Tor 0.4.7 introduced end-to-end congestion control as a major performance improvement. The new system replaces fixed cell windows with bandwidth-delay product (BDP) estimation: the circuit window is set to the estimated number of cells that can be in flight based on measured RTT and available bandwidth. This allows high-bandwidth, low-latency circuits to use larger windows (more in-flight data, better throughput) while keeping high-latency or constrained circuits at appropriate smaller windows. Result: better utilization of available bandwidth on fast circuits, reduced latency for interactive traffic, and improved fairness between high-bandwidth and low-bandwidth circuits. Operators running Tor 0.4.7+ get this improvement automatically.

Hidden services are particularly sensitive to congestion because they use 6-hop circuits (3 more hops than clearnet access). Each additional hop adds potential congestion points. Under congestion: introduction point flooding (malicious or high-volume traffic to the introduction points) overwhelms the hidden service's ability to handle connection setup.
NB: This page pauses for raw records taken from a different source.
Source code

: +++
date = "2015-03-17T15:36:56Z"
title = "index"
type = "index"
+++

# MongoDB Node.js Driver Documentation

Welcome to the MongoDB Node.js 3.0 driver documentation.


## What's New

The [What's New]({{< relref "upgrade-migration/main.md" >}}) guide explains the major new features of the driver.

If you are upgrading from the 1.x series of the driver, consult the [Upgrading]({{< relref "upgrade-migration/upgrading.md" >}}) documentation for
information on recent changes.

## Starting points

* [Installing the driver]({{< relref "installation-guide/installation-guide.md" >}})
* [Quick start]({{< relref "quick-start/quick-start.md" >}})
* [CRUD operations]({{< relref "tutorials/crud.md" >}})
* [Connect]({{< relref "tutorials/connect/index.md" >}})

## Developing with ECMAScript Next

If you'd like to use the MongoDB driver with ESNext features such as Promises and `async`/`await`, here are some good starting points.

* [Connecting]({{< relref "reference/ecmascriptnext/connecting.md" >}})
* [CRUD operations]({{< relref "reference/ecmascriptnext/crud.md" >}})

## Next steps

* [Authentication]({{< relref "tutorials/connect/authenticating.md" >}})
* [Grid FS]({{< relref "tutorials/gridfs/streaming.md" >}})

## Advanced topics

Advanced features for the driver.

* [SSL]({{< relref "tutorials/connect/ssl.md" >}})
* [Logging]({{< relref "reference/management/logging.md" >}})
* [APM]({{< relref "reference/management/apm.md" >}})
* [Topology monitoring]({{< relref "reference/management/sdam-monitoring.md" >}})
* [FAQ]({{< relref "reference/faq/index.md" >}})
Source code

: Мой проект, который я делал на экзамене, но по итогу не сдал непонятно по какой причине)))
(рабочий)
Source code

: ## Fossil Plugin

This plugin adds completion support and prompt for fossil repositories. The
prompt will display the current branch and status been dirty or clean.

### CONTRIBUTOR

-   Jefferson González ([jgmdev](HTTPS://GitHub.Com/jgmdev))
Circuit building failure rates increase during high congestion. Responses to congestion: Tor's Proof of Work (PoW) mechanism rate-limits introduction requests under load. OnionBalance distributes load across multiple backends reducing per-server congestion. Horizontal scaling (more servers behind OnionBalance) is the most effective response to sustained high load that causes service degradation.

Relay operators can monitor congestion indicators through Tor's metrics and logs. Key metrics: RelayBandwidthStats in Tor logs shows per-interval bandwidth and can reveal consistent bandwidth under-utilization (indicating congestion or client-side limits). The Tor Metrics portal shows relay bandwidth history - dips during specific periods may indicate congestion-related throttling. Queue depth in Prometheus tor-exporter metrics reveals when relay buffers are filling. Circuit establishment failure rates (logged at notice level) indicate when congestion is severe enough to prevent circuit building. For high-bandwidth relays, monitoring CPU usage: if CPU is not saturating but bandwidth is below configured rate, network or kernel buffer limitations may be the bottleneck.